I may have been part owner of a general store on the remote Ardnamuchan peninsula for nine years, and I enjoyed the challenge of running it as a business upon which our income depended, but it didn't help me to like shops. I have always avoided shopping and, when I do have to venture inside a shop, like to complete my purchase and be out again as quickly as possible.
So it might be a surprise that I have now joined Mrs MW in giving a few hours of my time twice a week to working in a small charity shop in the village's Main Street. It's good to feel that one is contributing to a worthy cause - particularly one upon which one may, at some future date, to some extent have to depend - and it's good once again to have the discipline of working with other people. However, the greatest challenge is in understanding how this trade works.

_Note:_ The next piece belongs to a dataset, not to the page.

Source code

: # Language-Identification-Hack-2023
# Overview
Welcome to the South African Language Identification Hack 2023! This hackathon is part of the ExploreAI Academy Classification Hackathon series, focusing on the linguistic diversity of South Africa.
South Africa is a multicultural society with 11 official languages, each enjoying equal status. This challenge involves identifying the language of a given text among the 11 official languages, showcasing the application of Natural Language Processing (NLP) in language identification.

Pricing goods is one aspect of this. None of us working there is an expert on fashion or antiques or hobbies such as stamp collecting but we are constantly required to put a price on items about which we are often woefully ignorant. The internet helps: for example, today we put out an artificial Christmas tree which was relatively easy to price because its brand-new equivalent was found using Google. However, we sometimes put a price on an item which is almost immediately snapped up, perhaps by one of those people who buy items from ignorant charity shops like ours to sell at a profit on Ebay; and then one feels a bit sick.
The down-side of these few hours in the shop is how exhausted I feel at the end of them, particularly when I recall that, when we had our own shop, a day's work was at least twice as long and we were doing six of those days on the trot. However, while I wish it wasn't quite so tiring, it is rewarding.